━━━ Available data

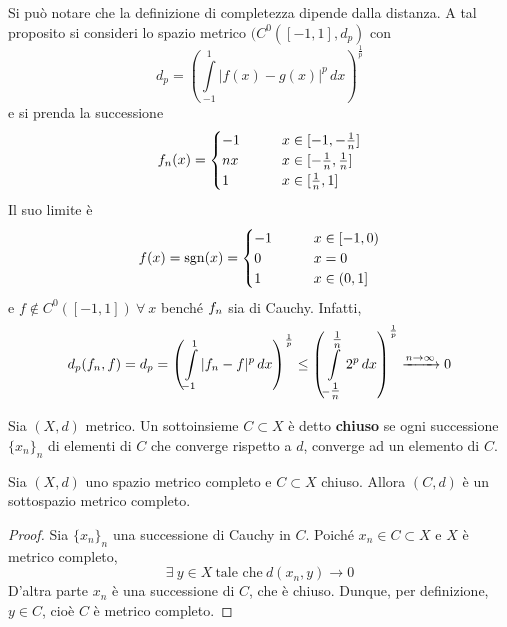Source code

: \begin{oss}
    Si può notare che la definizione di completezza dipende dalla distanza. A tal proposito si consideri lo spazio metrico $(C^0([-1,1], d_p)$ con 
    \begin{equation*}
        d_p=\left(\int\limits_{-1}^{1}{|f(x)-g(x)|^p\, dx}\right)^\frac{1}{p}
    \end{equation*}
    e si prenda la successione
    \begin{equation*}
        \fn(x) = \begin{cases}
            -1 &\qquad x \in [-1, -\frac{1}{n}]\\
            nx &\qquad x \in [-\frac{1}{n}, \frac{1}{n}]\\
            1 &\qquad x \in [\frac{1}{n}, 1]
        \end{cases}
    \end{equation*}
    Il suo limite è
    \begin{equation*}
        f(x)= \sgn(x)=\begin{cases}
            -1 &\qquad x \in [-1,0)\\
            0 &\qquad x =0\\
            1 &\qquad x \in (0, 1]
        \end{cases}
    \end{equation*}
    e $f\notin C^0([-1, 1])\ \forall\ x$
    benché $\fn$ sia di Cauchy. Infatti, 
    \begin{equation*}
        d_p(\fn, f)=  d_p=\left(\int\limits_{-1}^{1}{|\fn-f|^p\, dx}\right)^\frac{1}{p} \leq \left(\int\limits_{-\tfrac{1}{n}}^{\tfrac{1}{n}}{2^p\, dx}\right)^\frac{1}{p} \xrightarrow{n \to \infty}0
    \end{equation*}
\end{oss}
\begin{definition} \label{Def: Spazio chiuso}
    Sia $(X, d)$ metrico. Un sottoinsieme $C \subset X$ è detto \textbf{chiuso} se ogni successione $\{x_n\}_n$ di elementi di $C$ che converge rispetto a $d$, converge ad un elemento di $C$.
\end{definition}
\begin{theorem} \label{Teo: Sottospazio chiuso di un completo è completo}
    Sia $(X,d)$ uno spazio metrico completo e $C \subset X$ chiuso. Allora $(C, d)$ è un sottospazio metrico completo.
\end{theorem}
\begin{proof}
    Sia $\{x_n\}_n$ una successione di Cauchy in $C$. Poiché $x_n \in C \subset X$ e $X$ è metrico completo, 
    \begin{equation*}
        \exists\ y \in X\ \text{tale che}\ d(x_n, y)\to 0
    \end{equation*}
    D'altra parte $x_n$ è una successione di $C$, che è chiuso. Dunque, per definizione, $y \in C$, cioè $C$ è metrico completo.
\end{proof}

━━━━━━

■ **Assigned task**: Your answer should be one number: the count of lines in the data above that include the word "right".

■ **The answer**: 2